**EXERCISE DATA**
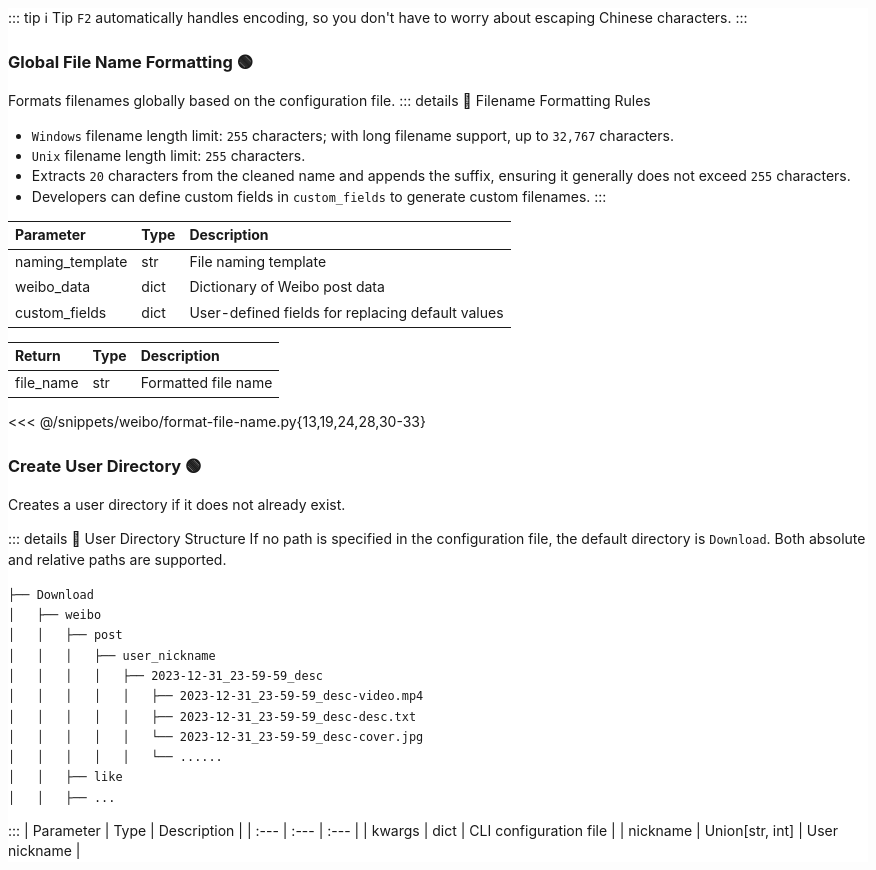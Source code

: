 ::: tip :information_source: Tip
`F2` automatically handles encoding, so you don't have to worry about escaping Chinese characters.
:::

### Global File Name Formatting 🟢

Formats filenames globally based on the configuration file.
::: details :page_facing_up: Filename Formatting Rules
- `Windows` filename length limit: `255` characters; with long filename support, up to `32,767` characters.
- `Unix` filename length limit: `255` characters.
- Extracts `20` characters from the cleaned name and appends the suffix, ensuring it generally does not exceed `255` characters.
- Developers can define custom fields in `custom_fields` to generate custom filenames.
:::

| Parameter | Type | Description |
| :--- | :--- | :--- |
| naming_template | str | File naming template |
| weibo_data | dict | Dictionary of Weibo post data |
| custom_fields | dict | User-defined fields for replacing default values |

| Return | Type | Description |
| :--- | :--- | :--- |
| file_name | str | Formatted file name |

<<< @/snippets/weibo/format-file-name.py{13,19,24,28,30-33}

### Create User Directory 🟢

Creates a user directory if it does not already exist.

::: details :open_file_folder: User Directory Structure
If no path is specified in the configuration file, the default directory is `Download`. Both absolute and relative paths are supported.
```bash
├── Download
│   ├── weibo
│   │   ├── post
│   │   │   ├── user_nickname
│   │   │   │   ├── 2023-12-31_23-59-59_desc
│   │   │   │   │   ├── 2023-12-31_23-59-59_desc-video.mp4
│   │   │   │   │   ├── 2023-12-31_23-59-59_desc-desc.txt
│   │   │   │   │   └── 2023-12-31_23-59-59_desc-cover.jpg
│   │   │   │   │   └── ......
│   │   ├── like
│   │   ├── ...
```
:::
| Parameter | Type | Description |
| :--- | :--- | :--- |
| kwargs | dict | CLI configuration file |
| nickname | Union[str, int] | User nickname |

--

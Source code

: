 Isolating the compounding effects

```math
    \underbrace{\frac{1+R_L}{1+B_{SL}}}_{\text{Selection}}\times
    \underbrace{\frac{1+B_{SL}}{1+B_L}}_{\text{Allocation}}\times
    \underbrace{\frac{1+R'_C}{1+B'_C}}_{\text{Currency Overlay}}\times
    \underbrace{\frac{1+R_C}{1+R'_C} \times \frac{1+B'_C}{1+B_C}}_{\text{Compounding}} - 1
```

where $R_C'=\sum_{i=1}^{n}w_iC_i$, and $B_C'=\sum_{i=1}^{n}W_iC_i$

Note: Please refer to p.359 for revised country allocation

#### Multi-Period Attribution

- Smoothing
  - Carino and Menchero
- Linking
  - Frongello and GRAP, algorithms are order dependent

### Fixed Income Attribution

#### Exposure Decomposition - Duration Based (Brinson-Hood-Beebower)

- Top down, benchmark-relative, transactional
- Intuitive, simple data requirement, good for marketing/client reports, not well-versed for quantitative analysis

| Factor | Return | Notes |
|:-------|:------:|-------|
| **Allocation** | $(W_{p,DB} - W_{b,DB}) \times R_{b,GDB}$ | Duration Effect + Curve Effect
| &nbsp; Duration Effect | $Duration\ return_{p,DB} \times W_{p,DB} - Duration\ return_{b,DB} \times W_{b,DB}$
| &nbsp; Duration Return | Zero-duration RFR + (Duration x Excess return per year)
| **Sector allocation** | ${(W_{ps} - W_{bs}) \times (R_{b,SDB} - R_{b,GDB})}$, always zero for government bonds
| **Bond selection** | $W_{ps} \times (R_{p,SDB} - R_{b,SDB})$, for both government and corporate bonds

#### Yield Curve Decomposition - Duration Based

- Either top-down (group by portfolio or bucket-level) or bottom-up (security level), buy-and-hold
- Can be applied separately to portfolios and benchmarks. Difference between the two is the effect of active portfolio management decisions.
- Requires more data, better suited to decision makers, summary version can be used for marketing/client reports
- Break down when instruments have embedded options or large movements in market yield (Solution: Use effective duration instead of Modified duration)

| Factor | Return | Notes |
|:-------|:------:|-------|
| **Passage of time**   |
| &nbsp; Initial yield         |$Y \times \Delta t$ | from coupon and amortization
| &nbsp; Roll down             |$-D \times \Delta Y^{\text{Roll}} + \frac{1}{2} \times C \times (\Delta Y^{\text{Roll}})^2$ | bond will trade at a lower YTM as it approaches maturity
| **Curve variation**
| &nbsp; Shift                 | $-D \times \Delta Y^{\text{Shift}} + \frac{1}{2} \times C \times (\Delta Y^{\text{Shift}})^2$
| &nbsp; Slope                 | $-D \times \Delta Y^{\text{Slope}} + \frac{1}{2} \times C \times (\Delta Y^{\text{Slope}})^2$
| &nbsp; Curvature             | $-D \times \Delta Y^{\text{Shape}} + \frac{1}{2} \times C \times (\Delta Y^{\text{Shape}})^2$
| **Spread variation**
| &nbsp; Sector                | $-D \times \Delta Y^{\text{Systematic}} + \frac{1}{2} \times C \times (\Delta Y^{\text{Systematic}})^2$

==

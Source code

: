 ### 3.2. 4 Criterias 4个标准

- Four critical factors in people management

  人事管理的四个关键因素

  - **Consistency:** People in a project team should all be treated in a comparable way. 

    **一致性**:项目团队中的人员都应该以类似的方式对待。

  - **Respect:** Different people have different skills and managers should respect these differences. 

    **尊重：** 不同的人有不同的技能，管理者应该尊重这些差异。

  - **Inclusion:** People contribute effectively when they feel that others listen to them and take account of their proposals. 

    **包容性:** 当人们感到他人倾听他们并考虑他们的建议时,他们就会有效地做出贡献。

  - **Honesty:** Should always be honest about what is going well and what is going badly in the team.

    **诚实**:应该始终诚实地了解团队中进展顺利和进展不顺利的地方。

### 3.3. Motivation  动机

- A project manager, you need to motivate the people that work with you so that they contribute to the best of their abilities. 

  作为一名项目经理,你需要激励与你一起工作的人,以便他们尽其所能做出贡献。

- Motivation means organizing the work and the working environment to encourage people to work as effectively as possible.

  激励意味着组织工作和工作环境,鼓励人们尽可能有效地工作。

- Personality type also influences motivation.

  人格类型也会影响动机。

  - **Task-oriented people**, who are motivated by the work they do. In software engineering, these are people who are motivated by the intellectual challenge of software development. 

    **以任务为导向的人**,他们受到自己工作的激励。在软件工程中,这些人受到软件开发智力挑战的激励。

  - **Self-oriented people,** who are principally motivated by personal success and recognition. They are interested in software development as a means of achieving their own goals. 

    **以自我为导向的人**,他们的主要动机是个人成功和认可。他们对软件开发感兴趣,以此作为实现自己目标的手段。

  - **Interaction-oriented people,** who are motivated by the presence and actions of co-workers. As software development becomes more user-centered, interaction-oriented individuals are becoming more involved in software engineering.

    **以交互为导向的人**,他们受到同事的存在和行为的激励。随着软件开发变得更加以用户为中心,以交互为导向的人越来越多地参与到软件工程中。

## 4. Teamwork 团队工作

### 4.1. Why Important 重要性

**PROBLEM DESCRIPTION**
How many lines in the entries include the string "length"? Answer with the number alone.

**FINAL ANSWER**
2